Sandrine Perret, senior economist di Vontobel, sottolinea che “il dot plot della Fed è stato molto più ‘falco’ rispetto a dicembre, segnalando rialzi dei tassi in ciascuna delle sei rimanenti riunioni della Fed di quest'anno e 3 ulteriori rialzi nel 2023. È importante notare che la dispersione dei punti è ampia e sette membri della Fed si aspettano un ritmo di rialzo più veloce del punto mediano. Crediamo che questo ritmo aggressivo di rialzi rifletta una Fed interamente concentrata a portare l'inflazione verso il suo obiettivo del 2%, abbassando la domanda e quindi accettando (e anticipando) che il costo sarà una minore crescita quest'anno. I mercati hanno digerito abbastanza bene la decisione della Fed ieri, ma raggiungere un ‘atterraggio morbido’ della domanda è molto difficile, a nostro avviso. Il rischio che la Fed stringa troppo rimane non trascurabile quest'anno, anche se i dubbi potrebbero iniziare ad apparire nella seconda parte dell'anno, a meno che non ci siano sviluppi peggiori in Ucraina o immediati prezzi delle materie prime più elevati per un periodo di tempo più lungo”.

Allison Boxer, US Economist di PIMCO, gurda al di là della riunione di marzo e si aspetta che "l'inflazione più elevata e le preoccupazioni sulle aspettative di inflazione continuino a pesare di più sui funzionari della Fed rispetto ai rischi al ribasso sulla crescita nei prossimi mesi. Di conseguenza, la nostra previsione di base continua a prevedere aumenti dei tassi nelle prossime riunioni della Fed e un ulteriore significativo inasprimento della politica della Fed nel corso dell'anno. Questo ritmo più veloce di inasprimento aumenta il rischio di un atterraggio brusco più avanti e suggerisce un rischio maggiore di recessione nei prossimi 2 anni".

Karen Ward, chief market strategist per la regione EMEA di J.P. Morgan AM, sottolinea che "nel complesso la comunicazione della Fed ha avuto un tono molto hawkish.
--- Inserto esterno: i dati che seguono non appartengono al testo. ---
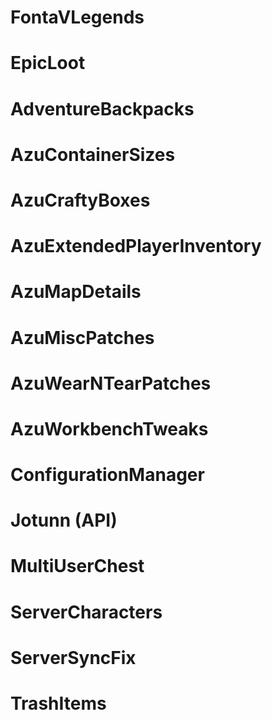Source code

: # FontaVLegends

# EpicLoot

# AdventureBackpacks

# AzuContainerSizes

# AzuCraftyBoxes

# AzuExtendedPlayerInventory

# AzuMapDetails

# AzuMiscPatches

# AzuWearNTearPatches

# AzuWorkbenchTweaks

# ConfigurationManager

# Jotunn (API)

# MultiUserChest

# ServerCharacters

# ServerSyncFix

# TrashItems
I rendimenti sono aumentati dopo l'annuncio, con i tassi a 2 e 10 anni in rialzo rispettivamente di 12 bps e 6 bps. Le azioni hanno registrato inizialmente un sell-off, prima di recuperare leggermente. In vista della riunione, i mercati stavano comunque già scontando 6-7 rialzi dei tassi da parte della Fed quest'anno e di conseguenza le condizioni finanziarie si erano già inasprite. Guardando al futuro, i mercati potrebbero benissimo determinare l'azione della Fed nei prossimi mesi. In altre parole, ciò che è appetibile per i mercati, sarà tenuto in considerazione dalla Fed".